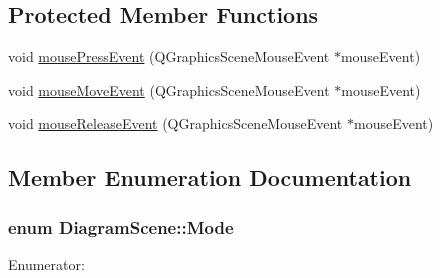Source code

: \subsection*{Protected Member Functions}
\begin{DoxyCompactItemize}
\item 
void \hyperlink{class_diagram_scene_a56249136dab559afa4f840a5c92acf73}{mousePressEvent} (QGraphicsSceneMouseEvent $\ast$mouseEvent)
\item 
void \hyperlink{class_diagram_scene_a4c0f6af69a806c55da083a110a4eb820}{mouseMoveEvent} (QGraphicsSceneMouseEvent $\ast$mouseEvent)
\item 
void \hyperlink{class_diagram_scene_a361512439a7cf2bcd0388c78eb1bb301}{mouseReleaseEvent} (QGraphicsSceneMouseEvent $\ast$mouseEvent)
\end{DoxyCompactItemize}


\subsection{Member Enumeration Documentation}
\hypertarget{class_diagram_scene_a77383a13f4ef28e6617558b1cd5ea52d}{
\subsubsection[{Mode}]{\setlength{\rightskip}{0pt plus 5cm}enum {\bf DiagramScene::Mode}}}
\label{class_diagram_scene_a77383a13f4ef28e6617558b1cd5ea52d}
\begin{Desc}
\item[Enumerator: ]\par
\begin{description}
\item[{\em 
\hypertarget{class_diagram_scene_a77383a13f4ef28e6617558b1cd5ea52da93c81e7a22dfeed5c91a4eaa8b8591fe}{
InsertItem}
\label{class_diagram_scene_a77383a13f4ef28e6617558b1cd5ea52da93c81e7a22dfeed5c91a4eaa8b8591fe}
}]\item[{\em 
\hypertarget{class_diagram_scene_a77383a13f4ef28e6617558b1cd5ea52da277ff8078362c3ebdd47fd67d77d7210}{
InsertLine}
\label{class_diagram_scene_a77383a13f4ef28e6617558b1cd5ea52da277ff8078362c3ebdd47fd67d77d7210}
}]\item[{\em 
\hypertarget{class_diagram_scene_a77383a13f4ef28e6617558b1cd5ea52da4b36b9ff2d2068613991a9ad49307e40}{
MoveItem}
\label{class_diagram_scene_a77383a13f4ef28e6617558b1cd5ea52da4b36b9ff2d2068613991a9ad49307e40}
}]\end{description}
\end{Desc}




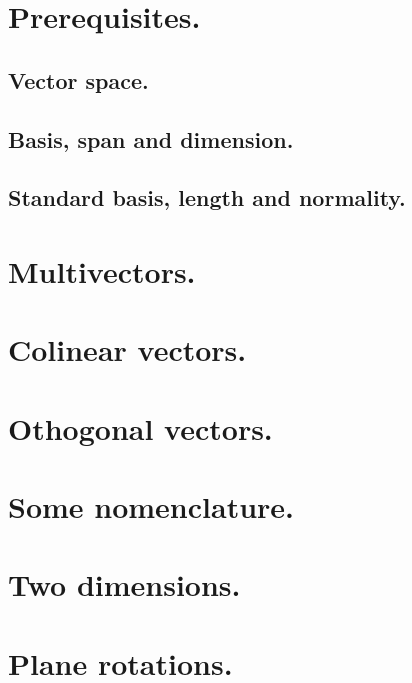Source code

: %
%
   \section{Prerequisites.}
      
      \subsection{Vector space.}
         
         
         
         
      \subsection{Basis, span and dimension.}
         
      \subsection{Standard basis, length and normality.}
         
   \section{Multivectors.}
      
   \section{Colinear vectors.}
      
   \section{Othogonal vectors.}
      
   \section{Some nomenclature.}
      
   \section{Two dimensions.}
      
   \section{Plane rotations.}
      
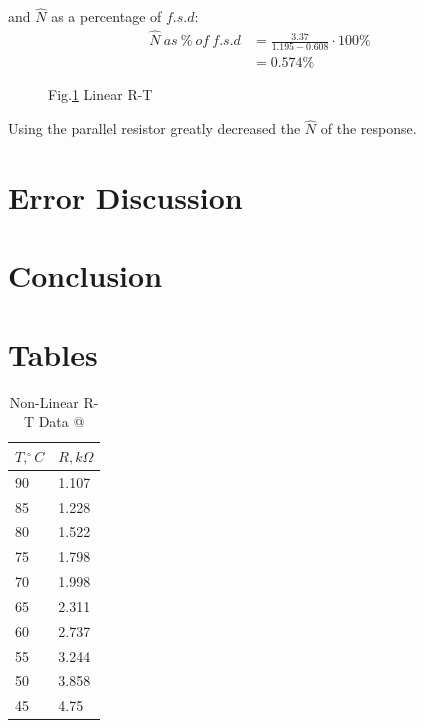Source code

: \documentclass[a4,11pt]{article}
\makeatletter
\newcommand*{\rom}[1]{\expandafter\@slowromancap\romannumeral #1@}
\makeatother
\begin{document}
and $\hat N$ as a percentage of $f.s.d$:
\begin{equation}
  \begin{aligned}
    \hat N\ as\ \%\ of\ f.s.d & = \frac{3.37}{1.195-0.608} \cdot 100 \% \\
    &=0.574\%
  \end{aligned}
\end{equation}
\begin{figure}[H]
  \centering
  \label{fig:with-raw}
  Fig.\ref{fig:with-raw} Linear R-T 
\end{figure}
Using the parallel resistor greatly decreased the $\hat N$ of the response.
\section{Error Discussion}
\section{Conclusion}
\section{Tables}

\begin{table}
  \centering
  \caption{Non-Linear R-T Data \rom{1}}
  \begin{tabular}{l|l}
  \hline
  $T, ^{\circ}C$ & $R, k\Omega$ \\
  \hline
  90 & 1.107  \\
  85 & 1.228  \\
  80 & 1.522  \\
  75 & 1.798  \\
  70 & 1.998  \\
  65 & 2.311  \\
  60 & 2.737  \\
  55 & 3.244  \\
  50 & 3.858  \\
  45 & 4.75  \\
  \hline
\end{tabular}
\end{table}
\end{document}
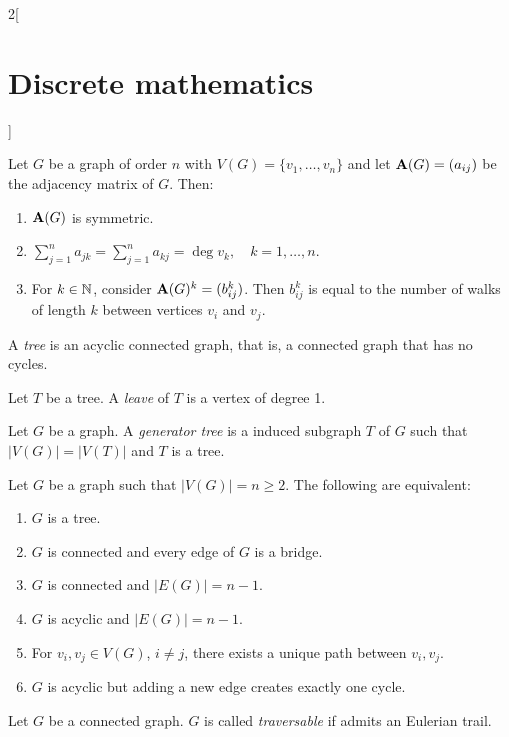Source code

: \documentclass[../../../main.tex]{subfiles}
\begin{document}
\begin{multicols}{2}[\section{Discrete mathematics}]
\begin{definition}
    \end{definition}
    \begin{prop}
        Let $G$ be a graph of order $n$ with $V(G)=\{v_1,\ldots,v_n\}$ and let $\boldsymbol{\mathrm{A}}(G)=(a_{ij})$ be the adjacency matrix of $G$. Then:
        \begin{enumerate}
            \item $\boldsymbol{\mathrm{A}}(G)$ is symmetric.
            \item $\displaystyle\sum_{j=1}^n a_{jk}=\sum_{j=1}^n a_{kj}=\deg v_k,\quad k=1,\ldots,n$.
            \item For $k\in\mathbb{N} $, consider $\boldsymbol{\mathrm{A}}(G)^k=(b_{ij}^k)$. Then $b_{ij}^k$ is equal to the number of walks of length $k$ between vertices $v_i$ and $v_j$.
        \end{enumerate}
    \end{prop}
    \begin{definition}
        A \textit{tree} is an acyclic connected graph, that is, a connected graph that has no cycles.
    \end{definition}
    \begin{definition}
        Let $T$ be a tree. A \textit{leave} of $T$ is a vertex of degree 1.
    \end{definition}
    \begin{definition}
        Let $G$ be a graph. A \textit{generator tree} is a induced subgraph $T$ of $G$ such that $|V(G)|=|V(T)|$ and $T$ is a tree.
    \end{definition}
    \begin{prop}
        Let $G$ be a graph such that $|V(G)|=n\geq 2$. The following are equivalent:
        \begin{enumerate}
            \item $G$ is a tree.
            \item $G$ is connected and every edge of $G$ is a bridge.
            \item $G$ is connected and $|E(G)|=n-1$.
            \item $G$ is acyclic and $|E(G)|=n-1$.
            \item For $v_i,v_j\in V(G)$, $i\ne j$, there exists a unique path between $v_i,v_j$.
            \item $G$ is acyclic but adding a new edge creates exactly one cycle.
        \end{enumerate}
    \end{prop}
    \begin{definition}
        Let $G$ be a connected graph. $G$ is called \textit{traversable} if admits an Eulerian trail.

\end{definition}
\end{multicols}
\end{document}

-------------------------

Task to complete.
All of the lines above must be printed again exactly, and no picture may appear in the copy.

The completed task.
Source code

: \subsection*{Protected Member Functions}
\begin{DoxyCompactItemize}
\item 
void \hyperlink{class_diagram_scene_a56249136dab559afa4f840a5c92acf73}{mousePressEvent} (QGraphicsSceneMouseEvent $\ast$mouseEvent)
\item 
void \hyperlink{class_diagram_scene_a4c0f6af69a806c55da083a110a4eb820}{mouseMoveEvent} (QGraphicsSceneMouseEvent $\ast$mouseEvent)
\item 
void \hyperlink{class_diagram_scene_a361512439a7cf2bcd0388c78eb1bb301}{mouseReleaseEvent} (QGraphicsSceneMouseEvent $\ast$mouseEvent)
\end{DoxyCompactItemize}


\subsection{Member Enumeration Documentation}
\hypertarget{class_diagram_scene_a77383a13f4ef28e6617558b1cd5ea52d}{
\subsubsection[{Mode}]{\setlength{\rightskip}{0pt plus 5cm}enum {\bf DiagramScene::Mode}}}
\label{class_diagram_scene_a77383a13f4ef28e6617558b1cd5ea52d}
\begin{Desc}
\item[Enumerator: ]\par
\begin{description}
\item[{\em 
\hypertarget{class_diagram_scene_a77383a13f4ef28e6617558b1cd5ea52da93c81e7a22dfeed5c91a4eaa8b8591fe}{
InsertItem}
\label{class_diagram_scene_a77383a13f4ef28e6617558b1cd5ea52da93c81e7a22dfeed5c91a4eaa8b8591fe}
}]\item[{\em 
\hypertarget{class_diagram_scene_a77383a13f4ef28e6617558b1cd5ea52da277ff8078362c3ebdd47fd67d77d7210}{
InsertLine}
\label{class_diagram_scene_a77383a13f4ef28e6617558b1cd5ea52da277ff8078362c3ebdd47fd67d77d7210}
}]\item[{\em 
\hypertarget{class_diagram_scene_a77383a13f4ef28e6617558b1cd5ea52da4b36b9ff2d2068613991a9ad49307e40}{
MoveItem}
\label{class_diagram_scene_a77383a13f4ef28e6617558b1cd5ea52da4b36b9ff2d2068613991a9ad49307e40}
}]\end{description}
\end{Desc}




Source code

: %
%
   \section{Prerequisites.}
      
      \subsection{Vector space.}
         
         
         
         
      \subsection{Basis, span and dimension.}
         
      \subsection{Standard basis, length and normality.}
         
   \section{Multivectors.}
      
   \section{Colinear vectors.}
      
   \section{Othogonal vectors.}
      
   \section{Some nomenclature.}
      
   \section{Two dimensions.}
      
   \section{Plane rotations.}
      
Source code

: \documentclass[a4,11pt]{article}
\makeatletter
\newcommand*{\rom}[1]{\expandafter\@slowromancap\romannumeral #1@}
\makeatother
\begin{document}
and $\hat N$ as a percentage of $f.s.d$:
\begin{equation}
  \begin{aligned}
    \hat N\ as\ \%\ of\ f.s.d & = \frac{3.37}{1.195-0.608} \cdot 100 \% \\
    &=0.574\%
  \end{aligned}
\end{equation}
\begin{figure}[H]
  \centering
  \label{fig:with-raw}
  Fig.\ref{fig:with-raw} Linear R-T 
\end{figure}
Using the parallel resistor greatly decreased the $\hat N$ of the response.
\section{Error Discussion}
\section{Conclusion}
\section{Tables}

\begin{table}
  \centering
  \caption{Non-Linear R-T Data \rom{1}}
  \begin{tabular}{l|l}
  \hline
  $T, ^{\circ}C$ & $R, k\Omega$ \\
  \hline
  90 & 1.107  \\
  85 & 1.228  \\
  80 & 1.522  \\
  75 & 1.798  \\
  70 & 1.998  \\
  65 & 2.311  \\
  60 & 2.737  \\
  55 & 3.244  \\
  50 & 3.858  \\
  45 & 4.75  \\
  \hline
\end{tabular}
\end{table}
\end{document}
Source code

: \documentclass[../../../main.tex]{subfiles}
\begin{document}
\begin{multicols}{2}[\section{Discrete mathematics}]
\begin{definition}
    \end{definition}
    \begin{prop}
        Let $G$ be a graph of order $n$ with $V(G)=\{v_1,\ldots,v_n\}$ and let $\boldsymbol{\mathrm{A}}(G)=(a_{ij})$ be the adjacency matrix of $G$. Then:
        \begin{enumerate}
            \item $\boldsymbol{\mathrm{A}}(G)$ is symmetric.
            \item $\displaystyle\sum_{j=1}^n a_{jk}=\sum_{j=1}^n a_{kj}=\deg v_k,\quad k=1,\ldots,n$.
            \item For $k\in\mathbb{N} $, consider $\boldsymbol{\mathrm{A}}(G)^k=(b_{ij}^k)$. Then $b_{ij}^k$ is equal to the number of walks of length $k$ between vertices $v_i$ and $v_j$.
        \end{enumerate}
    \end{prop}
    \begin{definition}
        A \textit{tree} is an acyclic connected graph, that is, a connected graph that has no cycles.
    \end{definition}
    \begin{definition}
        Let $T$ be a tree. A \textit{leave} of $T$ is a vertex of degree 1.
    \end{definition}
    \begin{definition}
        Let $G$ be a graph. A \textit{generator tree} is a induced subgraph $T$ of $G$ such that $|V(G)|=|V(T)|$ and $T$ is a tree.
    \end{definition}
    \begin{prop}
        Let $G$ be a graph such that $|V(G)|=n\geq 2$. The following are equivalent:
        \begin{enumerate}
            \item $G$ is a tree.
            \item $G$ is connected and every edge of $G$ is a bridge.
            \item $G$ is connected and $|E(G)|=n-1$.
            \item $G$ is acyclic and $|E(G)|=n-1$.
            \item For $v_i,v_j\in V(G)$, $i\ne j$, there exists a unique path between $v_i,v_j$.
            \item $G$ is acyclic but adding a new edge creates exactly one cycle.
        \end{enumerate}
    \end{prop}
    \begin{definition}
        Let $G$ be a connected graph. $G$ is called \textit{traversable} if admits an Eulerian trail.

\end{definition}
\end{multicols}
\end{document}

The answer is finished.